I recall looking through the viewfinder with one eye and around it with the other, figuring it would match at the "natural" size. It was about 55mm. But that's not necessarily right...
Plus it depends on the nature of the print! Look at the final print. Say, a 4 by 6 photo, at reading distance. Hold it up, keeping the distance to the eye the same, and it should look exactly like a wire frame (a window) would, in its original position.
So it depends on the size of the print and the viewing distance. Cropping changes that, meaning you need a shorter lens if you plan margins to crop later. The modern computer viewing is probably different than "print", and even 4 by 6 is not what was used to come up with that.
If you want people to not look funny, use a definite telephoto length.

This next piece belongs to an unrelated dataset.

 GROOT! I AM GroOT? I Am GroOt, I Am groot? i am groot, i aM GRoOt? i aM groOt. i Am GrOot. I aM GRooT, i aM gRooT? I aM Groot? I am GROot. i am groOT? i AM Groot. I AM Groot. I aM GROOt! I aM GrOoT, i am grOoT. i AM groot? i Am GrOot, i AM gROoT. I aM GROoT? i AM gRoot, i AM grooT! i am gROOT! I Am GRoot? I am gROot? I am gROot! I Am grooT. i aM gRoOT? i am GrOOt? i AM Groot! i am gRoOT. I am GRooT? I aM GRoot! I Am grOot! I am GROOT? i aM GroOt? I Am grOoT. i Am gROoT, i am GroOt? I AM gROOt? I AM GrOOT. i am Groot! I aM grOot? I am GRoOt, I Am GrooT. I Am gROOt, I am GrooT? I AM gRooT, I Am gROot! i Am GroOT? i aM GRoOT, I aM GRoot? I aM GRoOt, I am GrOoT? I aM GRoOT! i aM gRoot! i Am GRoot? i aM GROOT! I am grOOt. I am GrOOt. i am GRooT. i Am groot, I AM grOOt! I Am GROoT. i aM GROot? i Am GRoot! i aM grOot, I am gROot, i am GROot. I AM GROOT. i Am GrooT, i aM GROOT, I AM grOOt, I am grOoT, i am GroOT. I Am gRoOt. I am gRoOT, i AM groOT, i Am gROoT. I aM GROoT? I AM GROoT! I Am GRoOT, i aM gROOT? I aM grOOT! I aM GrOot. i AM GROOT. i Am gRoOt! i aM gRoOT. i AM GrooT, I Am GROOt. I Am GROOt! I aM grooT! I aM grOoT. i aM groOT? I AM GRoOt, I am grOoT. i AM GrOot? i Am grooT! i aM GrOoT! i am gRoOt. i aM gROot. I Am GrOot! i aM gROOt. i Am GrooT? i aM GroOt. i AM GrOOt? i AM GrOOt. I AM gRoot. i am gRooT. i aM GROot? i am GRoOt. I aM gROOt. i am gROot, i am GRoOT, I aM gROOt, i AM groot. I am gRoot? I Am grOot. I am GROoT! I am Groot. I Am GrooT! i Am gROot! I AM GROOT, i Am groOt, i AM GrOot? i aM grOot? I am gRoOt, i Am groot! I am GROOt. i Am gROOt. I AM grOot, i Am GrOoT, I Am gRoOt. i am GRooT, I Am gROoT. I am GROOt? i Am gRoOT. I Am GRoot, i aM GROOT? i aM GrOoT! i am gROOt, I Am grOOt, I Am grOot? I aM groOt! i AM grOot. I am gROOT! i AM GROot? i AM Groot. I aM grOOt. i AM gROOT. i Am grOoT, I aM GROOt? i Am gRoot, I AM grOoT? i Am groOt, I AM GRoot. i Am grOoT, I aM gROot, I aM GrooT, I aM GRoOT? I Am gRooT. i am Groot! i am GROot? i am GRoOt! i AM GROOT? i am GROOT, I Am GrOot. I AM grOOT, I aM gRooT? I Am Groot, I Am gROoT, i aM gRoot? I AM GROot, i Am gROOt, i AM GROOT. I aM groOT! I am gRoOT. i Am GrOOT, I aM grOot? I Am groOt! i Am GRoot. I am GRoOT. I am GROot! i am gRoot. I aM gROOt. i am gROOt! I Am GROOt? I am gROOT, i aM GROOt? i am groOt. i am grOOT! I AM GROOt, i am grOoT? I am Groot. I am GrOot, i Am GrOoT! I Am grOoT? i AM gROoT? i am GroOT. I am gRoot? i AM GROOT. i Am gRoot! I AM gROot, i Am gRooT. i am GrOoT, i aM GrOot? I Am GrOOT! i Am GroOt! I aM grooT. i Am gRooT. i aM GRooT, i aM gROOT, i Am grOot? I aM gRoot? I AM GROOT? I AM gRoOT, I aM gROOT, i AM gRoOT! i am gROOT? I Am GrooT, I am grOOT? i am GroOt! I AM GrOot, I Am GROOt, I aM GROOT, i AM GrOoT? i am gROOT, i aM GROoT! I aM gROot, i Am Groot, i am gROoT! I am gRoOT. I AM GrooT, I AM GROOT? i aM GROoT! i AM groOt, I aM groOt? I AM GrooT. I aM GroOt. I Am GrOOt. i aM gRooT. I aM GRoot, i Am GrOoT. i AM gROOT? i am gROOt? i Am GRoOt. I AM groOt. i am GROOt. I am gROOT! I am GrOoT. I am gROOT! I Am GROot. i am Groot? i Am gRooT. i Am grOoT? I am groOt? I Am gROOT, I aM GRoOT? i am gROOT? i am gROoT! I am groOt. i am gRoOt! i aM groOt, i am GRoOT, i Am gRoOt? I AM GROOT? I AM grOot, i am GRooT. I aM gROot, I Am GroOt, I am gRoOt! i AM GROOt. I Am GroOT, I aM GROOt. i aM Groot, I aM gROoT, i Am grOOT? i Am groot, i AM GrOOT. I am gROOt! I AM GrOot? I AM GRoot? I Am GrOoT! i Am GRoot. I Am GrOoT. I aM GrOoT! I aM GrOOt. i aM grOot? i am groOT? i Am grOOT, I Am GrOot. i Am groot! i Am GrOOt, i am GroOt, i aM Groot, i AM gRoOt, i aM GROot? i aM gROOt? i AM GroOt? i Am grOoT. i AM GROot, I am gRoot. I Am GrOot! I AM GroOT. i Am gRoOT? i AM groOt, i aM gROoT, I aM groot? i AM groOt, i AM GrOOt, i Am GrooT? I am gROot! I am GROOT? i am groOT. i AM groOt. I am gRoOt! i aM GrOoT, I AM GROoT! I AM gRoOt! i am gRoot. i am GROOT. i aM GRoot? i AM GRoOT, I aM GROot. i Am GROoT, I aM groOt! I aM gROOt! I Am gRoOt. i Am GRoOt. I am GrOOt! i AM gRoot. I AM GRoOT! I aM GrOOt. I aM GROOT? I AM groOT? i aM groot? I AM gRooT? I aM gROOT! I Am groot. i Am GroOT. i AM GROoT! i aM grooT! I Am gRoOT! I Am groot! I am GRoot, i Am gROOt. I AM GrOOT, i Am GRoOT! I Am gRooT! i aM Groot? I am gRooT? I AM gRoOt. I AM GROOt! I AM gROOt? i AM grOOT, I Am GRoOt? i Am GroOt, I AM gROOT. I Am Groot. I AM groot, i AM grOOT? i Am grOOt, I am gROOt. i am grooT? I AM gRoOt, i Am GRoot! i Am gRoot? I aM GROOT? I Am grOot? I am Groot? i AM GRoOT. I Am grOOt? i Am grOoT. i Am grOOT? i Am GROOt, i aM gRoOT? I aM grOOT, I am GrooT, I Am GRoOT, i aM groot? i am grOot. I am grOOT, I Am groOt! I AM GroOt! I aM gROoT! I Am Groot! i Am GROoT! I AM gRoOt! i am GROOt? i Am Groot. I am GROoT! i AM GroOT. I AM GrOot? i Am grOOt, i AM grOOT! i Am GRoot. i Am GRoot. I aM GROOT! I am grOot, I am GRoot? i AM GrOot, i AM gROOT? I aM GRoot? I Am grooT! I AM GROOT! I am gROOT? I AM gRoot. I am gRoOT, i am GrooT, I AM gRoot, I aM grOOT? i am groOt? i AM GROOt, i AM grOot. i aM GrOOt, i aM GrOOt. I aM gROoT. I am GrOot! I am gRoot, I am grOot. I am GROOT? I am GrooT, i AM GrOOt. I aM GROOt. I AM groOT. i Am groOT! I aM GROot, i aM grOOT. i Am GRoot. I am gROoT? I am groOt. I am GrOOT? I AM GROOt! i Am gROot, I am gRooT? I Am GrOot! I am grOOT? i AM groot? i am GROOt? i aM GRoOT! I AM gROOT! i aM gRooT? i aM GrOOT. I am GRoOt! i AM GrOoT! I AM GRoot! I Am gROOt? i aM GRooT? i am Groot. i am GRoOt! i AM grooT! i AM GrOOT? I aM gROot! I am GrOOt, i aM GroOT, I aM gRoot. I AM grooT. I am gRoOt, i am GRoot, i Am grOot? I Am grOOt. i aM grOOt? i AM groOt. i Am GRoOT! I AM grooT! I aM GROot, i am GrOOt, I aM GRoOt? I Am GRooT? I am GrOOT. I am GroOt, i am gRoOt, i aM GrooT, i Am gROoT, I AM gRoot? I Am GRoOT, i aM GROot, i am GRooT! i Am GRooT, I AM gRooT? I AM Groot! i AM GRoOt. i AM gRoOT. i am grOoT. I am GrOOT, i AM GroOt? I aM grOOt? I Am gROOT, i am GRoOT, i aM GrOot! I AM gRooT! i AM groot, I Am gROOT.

The back of the eye is not flat, and the projection is not "corrected" (but the mapping of which pixel is where un-does the projection effect) so there's really no such thing without special equipment. However at reading distance the scanning of the macula over the "window" gives an effect that is pretty close to flat, except that you have two eyes and they can't both match at the same time, and the perception is corrected for eye placement vs head rotation axis and that shows visible differences if you trace a window vs hold up a normal photo.
But to be precise about what is meant, and to show that it's accurate, the "window" is the definition to use. That's what movie directors are doing when they hold their hands out to define corners of a frame.
If the print is held so that a person's face is life-size (put it where the window would be), it looks objectionable if you are closer to the print/window than you would be to look at the person normally.